● Problem to solve
Lines from the one with "###### 10. Check-list" up to and including the one with "内容整理自：https://" are to be copied exactly from the records below, without their pictures.

Extracted data entries:

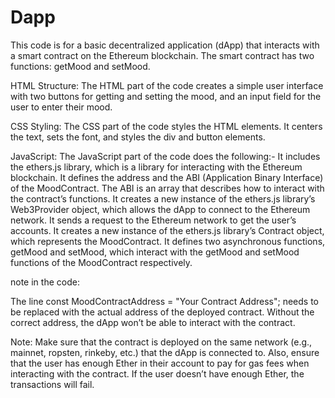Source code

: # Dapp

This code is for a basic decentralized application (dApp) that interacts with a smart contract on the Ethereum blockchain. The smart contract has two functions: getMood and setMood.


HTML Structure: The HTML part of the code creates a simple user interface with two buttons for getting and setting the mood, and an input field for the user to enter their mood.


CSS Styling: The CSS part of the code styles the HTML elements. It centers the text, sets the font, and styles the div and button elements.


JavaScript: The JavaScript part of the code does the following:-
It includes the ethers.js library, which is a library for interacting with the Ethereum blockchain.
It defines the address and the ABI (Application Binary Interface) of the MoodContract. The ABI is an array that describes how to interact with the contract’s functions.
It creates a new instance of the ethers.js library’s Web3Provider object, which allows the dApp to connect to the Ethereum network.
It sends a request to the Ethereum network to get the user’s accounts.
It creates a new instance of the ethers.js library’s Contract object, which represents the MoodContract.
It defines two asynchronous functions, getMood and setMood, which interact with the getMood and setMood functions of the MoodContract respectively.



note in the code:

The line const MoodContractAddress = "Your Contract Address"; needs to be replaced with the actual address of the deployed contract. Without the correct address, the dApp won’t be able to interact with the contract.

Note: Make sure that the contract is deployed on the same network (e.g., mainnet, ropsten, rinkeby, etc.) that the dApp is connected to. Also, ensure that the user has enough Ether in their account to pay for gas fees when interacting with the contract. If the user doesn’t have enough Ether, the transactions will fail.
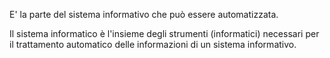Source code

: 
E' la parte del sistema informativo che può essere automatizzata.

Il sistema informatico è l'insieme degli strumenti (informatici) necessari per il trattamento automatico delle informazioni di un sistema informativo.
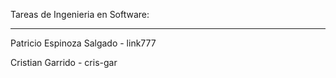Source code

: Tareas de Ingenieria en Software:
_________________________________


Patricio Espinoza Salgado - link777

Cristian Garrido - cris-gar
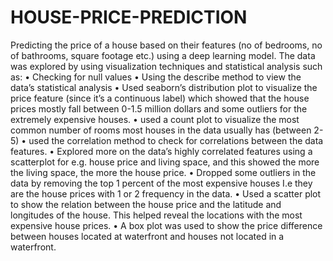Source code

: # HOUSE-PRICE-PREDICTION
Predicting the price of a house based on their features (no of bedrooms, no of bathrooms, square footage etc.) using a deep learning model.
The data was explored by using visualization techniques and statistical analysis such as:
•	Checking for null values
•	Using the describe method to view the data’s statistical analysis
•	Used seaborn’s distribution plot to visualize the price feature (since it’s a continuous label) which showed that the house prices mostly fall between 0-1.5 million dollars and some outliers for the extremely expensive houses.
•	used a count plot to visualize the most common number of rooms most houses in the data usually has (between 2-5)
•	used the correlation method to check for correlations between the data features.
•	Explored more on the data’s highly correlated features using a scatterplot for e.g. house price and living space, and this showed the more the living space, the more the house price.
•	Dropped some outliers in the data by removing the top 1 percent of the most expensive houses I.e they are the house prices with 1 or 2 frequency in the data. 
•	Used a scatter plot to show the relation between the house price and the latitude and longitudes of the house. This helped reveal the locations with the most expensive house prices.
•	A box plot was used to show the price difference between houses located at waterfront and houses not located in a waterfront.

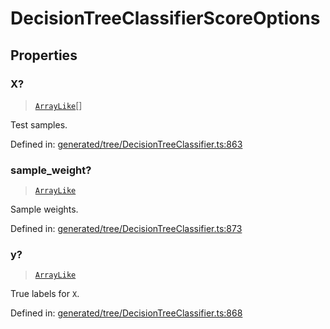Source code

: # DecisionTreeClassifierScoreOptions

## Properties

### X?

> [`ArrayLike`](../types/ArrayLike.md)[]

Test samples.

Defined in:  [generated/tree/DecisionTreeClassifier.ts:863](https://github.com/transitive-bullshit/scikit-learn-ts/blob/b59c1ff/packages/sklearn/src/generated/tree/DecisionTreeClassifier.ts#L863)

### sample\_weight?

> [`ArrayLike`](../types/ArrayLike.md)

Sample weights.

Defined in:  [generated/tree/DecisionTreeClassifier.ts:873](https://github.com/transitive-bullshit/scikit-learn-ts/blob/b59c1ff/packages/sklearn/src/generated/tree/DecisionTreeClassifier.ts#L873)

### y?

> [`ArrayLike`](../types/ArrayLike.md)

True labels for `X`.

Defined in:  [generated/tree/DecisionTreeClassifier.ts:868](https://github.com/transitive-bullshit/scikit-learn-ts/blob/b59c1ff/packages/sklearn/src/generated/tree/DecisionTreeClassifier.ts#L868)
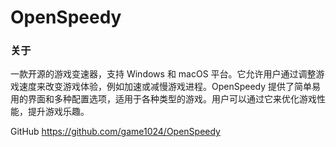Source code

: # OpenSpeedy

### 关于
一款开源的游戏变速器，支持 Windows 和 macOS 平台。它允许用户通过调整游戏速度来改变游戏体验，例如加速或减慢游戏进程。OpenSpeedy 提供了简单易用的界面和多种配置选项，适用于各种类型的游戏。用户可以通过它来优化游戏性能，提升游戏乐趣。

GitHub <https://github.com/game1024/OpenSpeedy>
* * *
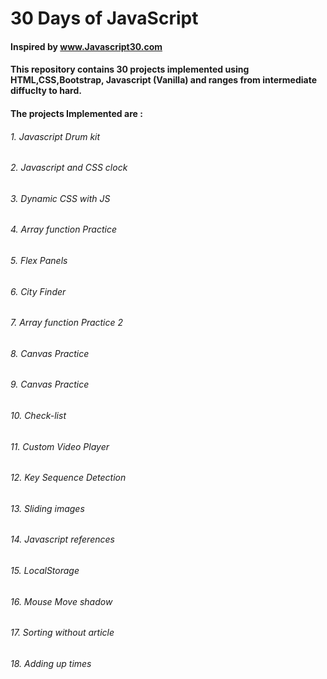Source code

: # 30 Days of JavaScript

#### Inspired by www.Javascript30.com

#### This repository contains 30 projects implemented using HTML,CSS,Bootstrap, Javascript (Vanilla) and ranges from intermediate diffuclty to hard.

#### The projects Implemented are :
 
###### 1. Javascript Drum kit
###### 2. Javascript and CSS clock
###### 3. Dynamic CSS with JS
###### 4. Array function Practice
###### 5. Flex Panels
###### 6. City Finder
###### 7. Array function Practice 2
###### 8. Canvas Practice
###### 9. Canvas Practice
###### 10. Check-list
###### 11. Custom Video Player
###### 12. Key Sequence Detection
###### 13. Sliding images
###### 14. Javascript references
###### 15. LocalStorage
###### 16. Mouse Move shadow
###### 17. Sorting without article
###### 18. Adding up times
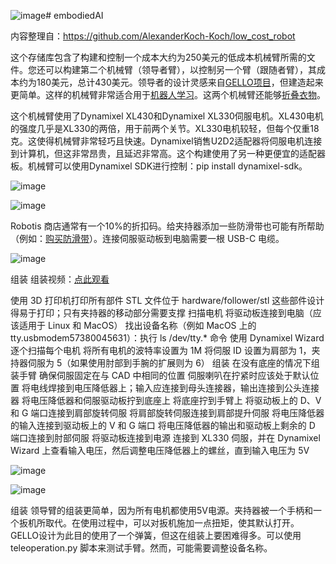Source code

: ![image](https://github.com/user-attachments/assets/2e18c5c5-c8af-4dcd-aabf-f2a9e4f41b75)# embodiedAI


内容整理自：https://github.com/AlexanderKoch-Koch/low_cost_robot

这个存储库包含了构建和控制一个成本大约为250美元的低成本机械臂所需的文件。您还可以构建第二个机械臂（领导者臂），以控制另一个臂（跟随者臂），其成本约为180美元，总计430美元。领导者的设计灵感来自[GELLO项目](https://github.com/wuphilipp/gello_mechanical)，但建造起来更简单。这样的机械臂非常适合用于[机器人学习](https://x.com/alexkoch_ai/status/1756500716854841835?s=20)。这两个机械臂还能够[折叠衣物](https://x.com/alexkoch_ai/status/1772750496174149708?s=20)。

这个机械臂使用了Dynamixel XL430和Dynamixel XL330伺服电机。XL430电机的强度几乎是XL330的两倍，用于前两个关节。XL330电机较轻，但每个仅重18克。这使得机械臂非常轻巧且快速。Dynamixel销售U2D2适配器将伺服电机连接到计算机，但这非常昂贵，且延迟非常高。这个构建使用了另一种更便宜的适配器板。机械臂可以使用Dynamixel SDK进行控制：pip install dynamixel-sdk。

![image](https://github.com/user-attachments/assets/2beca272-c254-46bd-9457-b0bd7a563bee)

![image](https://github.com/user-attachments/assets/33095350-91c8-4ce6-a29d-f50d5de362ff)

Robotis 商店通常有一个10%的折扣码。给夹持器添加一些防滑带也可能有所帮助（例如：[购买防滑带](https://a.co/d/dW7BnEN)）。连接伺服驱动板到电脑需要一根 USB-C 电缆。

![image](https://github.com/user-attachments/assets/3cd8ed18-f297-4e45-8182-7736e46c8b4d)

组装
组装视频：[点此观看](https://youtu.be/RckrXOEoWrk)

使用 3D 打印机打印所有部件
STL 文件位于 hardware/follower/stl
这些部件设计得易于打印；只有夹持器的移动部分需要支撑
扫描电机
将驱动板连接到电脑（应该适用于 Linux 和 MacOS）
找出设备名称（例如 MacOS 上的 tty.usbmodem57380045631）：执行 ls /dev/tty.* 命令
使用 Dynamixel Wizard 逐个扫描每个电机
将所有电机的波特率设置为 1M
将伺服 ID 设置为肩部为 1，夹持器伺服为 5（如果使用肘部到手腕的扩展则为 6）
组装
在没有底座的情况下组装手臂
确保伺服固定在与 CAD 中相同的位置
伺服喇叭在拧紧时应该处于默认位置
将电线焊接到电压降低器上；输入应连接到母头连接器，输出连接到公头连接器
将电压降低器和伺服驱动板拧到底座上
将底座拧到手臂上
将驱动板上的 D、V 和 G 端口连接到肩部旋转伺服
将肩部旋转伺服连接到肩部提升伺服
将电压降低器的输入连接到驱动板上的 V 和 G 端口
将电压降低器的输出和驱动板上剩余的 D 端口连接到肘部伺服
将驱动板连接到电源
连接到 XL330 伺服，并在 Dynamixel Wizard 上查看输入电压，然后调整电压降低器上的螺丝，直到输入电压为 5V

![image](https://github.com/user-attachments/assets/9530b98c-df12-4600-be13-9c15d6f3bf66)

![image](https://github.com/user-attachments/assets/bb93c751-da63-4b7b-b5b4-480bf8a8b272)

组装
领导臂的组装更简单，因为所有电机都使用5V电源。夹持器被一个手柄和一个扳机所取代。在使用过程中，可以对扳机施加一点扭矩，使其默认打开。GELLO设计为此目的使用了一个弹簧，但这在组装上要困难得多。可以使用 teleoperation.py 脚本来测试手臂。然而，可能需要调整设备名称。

● Output below
###### 10. Check-list
###### 11. Custom Video Player
###### 12. Key Sequence Detection
###### 13. Sliding images
###### 14. Javascript references
###### 15. LocalStorage
###### 16. Mouse Move shadow
###### 17. Sorting without article
###### 18. Adding up times
Source code

: ![image](https://github.com/user-attachments/assets/2e18c5c5-c8af-4dcd-aabf-f2a9e4f41b75)# embodiedAI


内容整理自：https://github.com/AlexanderKoch-Koch/low_cost_robot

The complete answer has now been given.